WHAT YOU NEED TO DO - Each line from the one containing "7 digits after point" to the end of the listing below should be output exactly; no other line is wanted.

SUPPLIED MATERIAL -
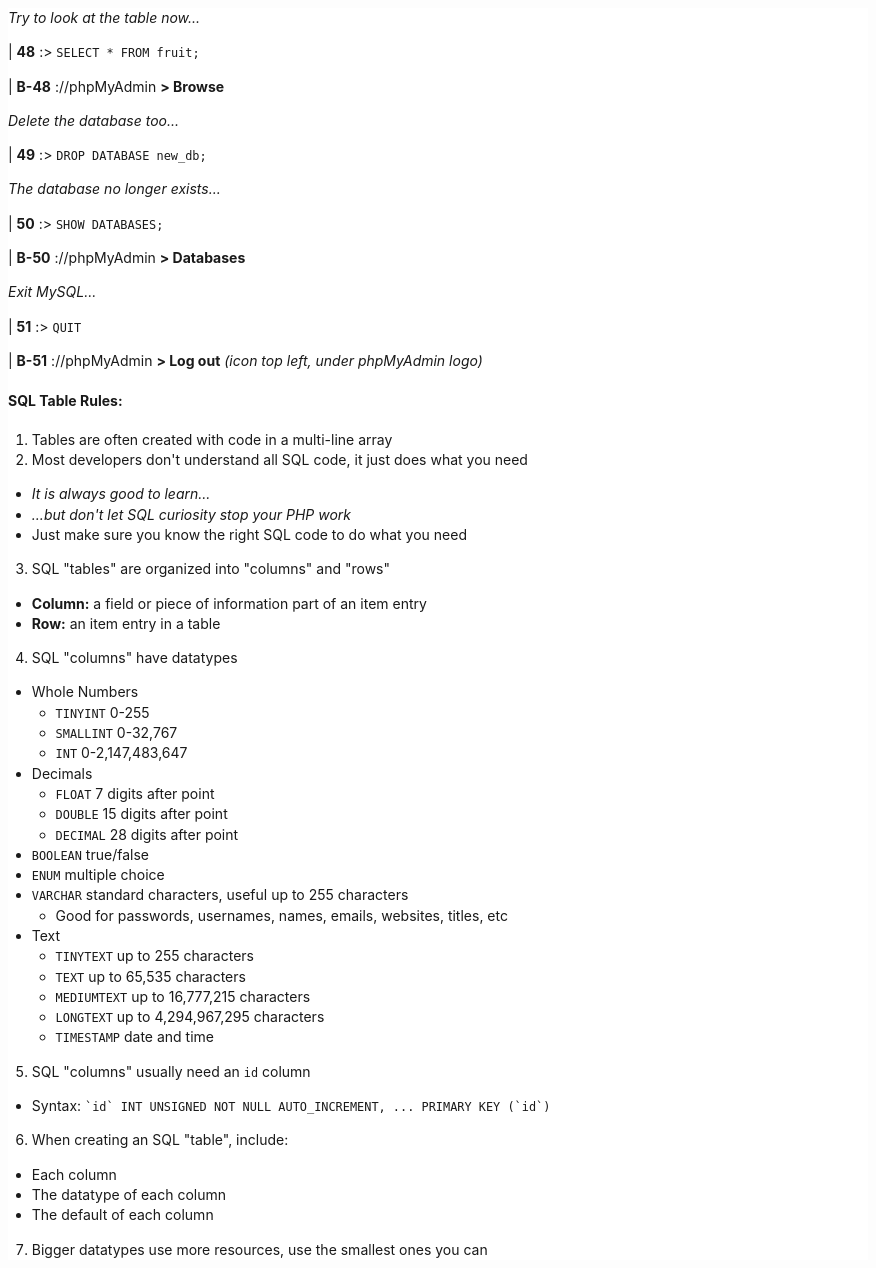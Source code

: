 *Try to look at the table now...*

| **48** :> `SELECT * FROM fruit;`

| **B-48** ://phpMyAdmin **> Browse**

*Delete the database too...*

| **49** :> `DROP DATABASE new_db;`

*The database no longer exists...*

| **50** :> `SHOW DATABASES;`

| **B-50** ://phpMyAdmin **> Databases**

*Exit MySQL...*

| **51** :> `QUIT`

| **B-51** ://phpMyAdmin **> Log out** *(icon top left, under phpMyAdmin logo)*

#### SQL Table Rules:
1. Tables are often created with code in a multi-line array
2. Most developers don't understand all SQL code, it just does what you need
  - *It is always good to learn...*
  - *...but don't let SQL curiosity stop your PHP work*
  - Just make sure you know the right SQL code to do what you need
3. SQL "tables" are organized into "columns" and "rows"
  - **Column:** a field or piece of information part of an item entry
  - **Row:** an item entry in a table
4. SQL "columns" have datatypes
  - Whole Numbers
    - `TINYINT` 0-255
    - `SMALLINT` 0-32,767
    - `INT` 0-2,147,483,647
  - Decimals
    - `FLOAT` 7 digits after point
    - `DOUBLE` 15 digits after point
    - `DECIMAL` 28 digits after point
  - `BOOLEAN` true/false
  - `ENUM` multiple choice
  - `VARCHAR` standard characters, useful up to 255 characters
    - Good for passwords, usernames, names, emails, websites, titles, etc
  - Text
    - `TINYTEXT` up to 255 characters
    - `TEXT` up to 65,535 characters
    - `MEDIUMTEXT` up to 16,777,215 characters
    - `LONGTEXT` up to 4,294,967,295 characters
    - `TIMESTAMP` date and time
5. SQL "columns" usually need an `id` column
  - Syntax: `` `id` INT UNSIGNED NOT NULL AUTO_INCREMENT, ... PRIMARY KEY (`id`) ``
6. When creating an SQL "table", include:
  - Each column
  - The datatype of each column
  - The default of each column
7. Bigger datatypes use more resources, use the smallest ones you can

EXERCISE SOLUTION -
    - `FLOAT` 7 digits after point
    - `DOUBLE` 15 digits after point
    - `DECIMAL` 28 digits after point
  - `BOOLEAN` true/false
  - `ENUM` multiple choice
  - `VARCHAR` standard characters, useful up to 255 characters
    - Good for passwords, usernames, names, emails, websites, titles, etc
  - Text
    - `TINYTEXT` up to 255 characters
    - `TEXT` up to 65,535 characters
    - `MEDIUMTEXT` up to 16,777,215 characters
    - `LONGTEXT` up to 4,294,967,295 characters
    - `TIMESTAMP` date and time
5. SQL "columns" usually need an `id` column
  - Syntax: `` `id` INT UNSIGNED NOT NULL AUTO_INCREMENT, ... PRIMARY KEY (`id`) ``
6. When creating an SQL "table", include:
  - Each column
  - The datatype of each column
  - The default of each column
7. Bigger datatypes use more resources, use the smallest ones you can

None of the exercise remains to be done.